Abstract

ABSTRACTRecent accessibility to biotechnology has given rise to ‘bio art’, an art form that operates within the process of life itself on a genetic or transgenic level. Works include Eduardo Kac's GFP Bunny (2000), a genetically modified fluorescent rabbit, and Marta de Menezes' manipulated butterflies (1999). Simultaneously, artists have begun to use dead animals in their work, with duo Snaebjornsdottir/Wilson tracing the cultural afterlife of stuffed polar bears (nanoq, 2004), and Andrea Roe creating automata from animal skin and motors (e.g. Seagull, 2004). These trends, ‘animal life’ and ‘animal death’ at first seem diametrically opposed; however, this article argues that they cannot be separated. Together, they represent a preoccupation with the appearance of animals in contemporary society.
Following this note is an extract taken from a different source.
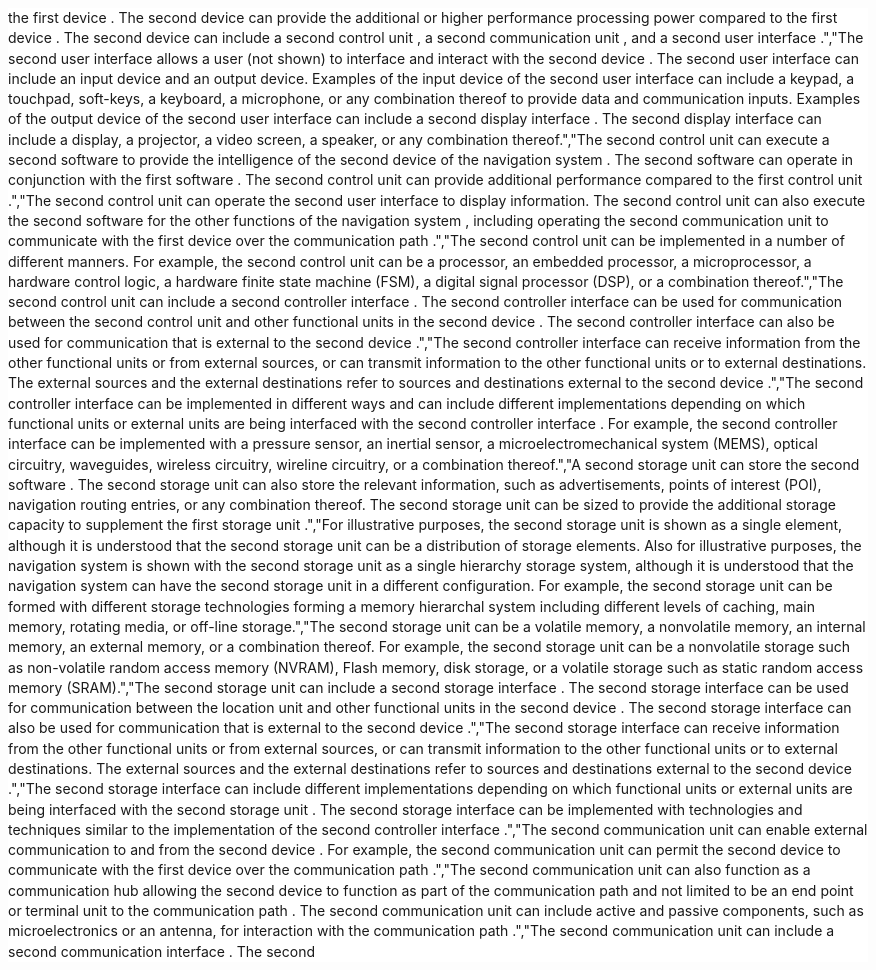 the first device . The second device  can provide the additional or higher performance processing power compared to the first device . The second device  can include a second control unit , a second communication unit , and a second user interface .","The second user interface  allows a user (not shown) to interface and interact with the second device . The second user interface  can include an input device and an output device. Examples of the input device of the second user interface  can include a keypad, a touchpad, soft-keys, a keyboard, a microphone, or any combination thereof to provide data and communication inputs. Examples of the output device of the second user interface  can include a second display interface . The second display interface  can include a display, a projector, a video screen, a speaker, or any combination thereof.","The second control unit  can execute a second software  to provide the intelligence of the second device  of the navigation system . The second software  can operate in conjunction with the first software . The second control unit  can provide additional performance compared to the first control unit .","The second control unit  can operate the second user interface  to display information. The second control unit  can also execute the second software  for the other functions of the navigation system , including operating the second communication unit  to communicate with the first device  over the communication path .","The second control unit  can be implemented in a number of different manners. For example, the second control unit  can be a processor, an embedded processor, a microprocessor, a hardware control logic, a hardware finite state machine (FSM), a digital signal processor (DSP), or a combination thereof.","The second control unit  can include a second controller interface . The second controller interface  can be used for communication between the second control unit  and other functional units in the second device . The second controller interface  can also be used for communication that is external to the second device .","The second controller interface  can receive information from the other functional units or from external sources, or can transmit information to the other functional units or to external destinations. The external sources and the external destinations refer to sources and destinations external to the second device .","The second controller interface  can be implemented in different ways and can include different implementations depending on which functional units or external units are being interfaced with the second controller interface . For example, the second controller interface  can be implemented with a pressure sensor, an inertial sensor, a microelectromechanical system (MEMS), optical circuitry, waveguides, wireless circuitry, wireline circuitry, or a combination thereof.","A second storage unit  can store the second software . The second storage unit  can also store the relevant information, such as advertisements, points of interest (POI), navigation routing entries, or any combination thereof. The second storage unit  can be sized to provide the additional storage capacity to supplement the first storage unit .","For illustrative purposes, the second storage unit  is shown as a single element, although it is understood that the second storage unit  can be a distribution of storage elements. Also for illustrative purposes, the navigation system  is shown with the second storage unit  as a single hierarchy storage system, although it is understood that the navigation system  can have the second storage unit  in a different configuration. For example, the second storage unit  can be formed with different storage technologies forming a memory hierarchal system including different levels of caching, main memory, rotating media, or off-line storage.","The second storage unit  can be a volatile memory, a nonvolatile memory, an internal memory, an external memory, or a combination thereof. For example, the second storage unit  can be a nonvolatile storage such as non-volatile random access memory (NVRAM), Flash memory, disk storage, or a volatile storage such as static random access memory (SRAM).","The second storage unit  can include a second storage interface . The second storage interface  can be used for communication between the location unit  and other functional units in the second device . The second storage interface  can also be used for communication that is external to the second device .","The second storage interface  can receive information from the other functional units or from external sources, or can transmit information to the other functional units or to external destinations. The external sources and the external destinations refer to sources and destinations external to the second device .","The second storage interface  can include different implementations depending on which functional units or external units are being interfaced with the second storage unit . The second storage interface  can be implemented with technologies and techniques similar to the implementation of the second controller interface .","The second communication unit  can enable external communication to and from the second device . For example, the second communication unit  can permit the second device  to communicate with the first device  over the communication path .","The second communication unit  can also function as a communication hub allowing the second device  to function as part of the communication path  and not limited to be an end point or terminal unit to the communication path . The second communication unit  can include active and passive components, such as microelectronics or an antenna, for interaction with the communication path .","The second communication unit  can include a second communication interface . The second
Where bio art seemingly moves ‘beyond the surface’ to manipulate life, it also collapses the surface—depth distinction by working within the realm of appearances, i.e. it is the skin of Kac's rabbit that glows and the wing colouration of de Menezes’ butterflies that has been altered. The use of taxidermy in art similarly investigates appearances, with skin being a metaphor for the separation of human and non-human animals. Writing about objects rather than animals, Anzieu suggests that there is something pathological about the projection of skin onto non-human entities, about the need to reify those skins. It is a projection that stands, for him, as testament to the unfinished formation of human subjects who, in order to confirm the coherency of their subject-hood, must continually reaffirm their own skin-borders. This article examines the animalization of the skin-border, with skin — the use of skin, the showing of non-human animal skin — playing a vital role in the complex interrelation of zoe, ‘natural life’, and bios, ‘political life’, and addresses, more specifically, how these issues have been taken up by contemporary artists.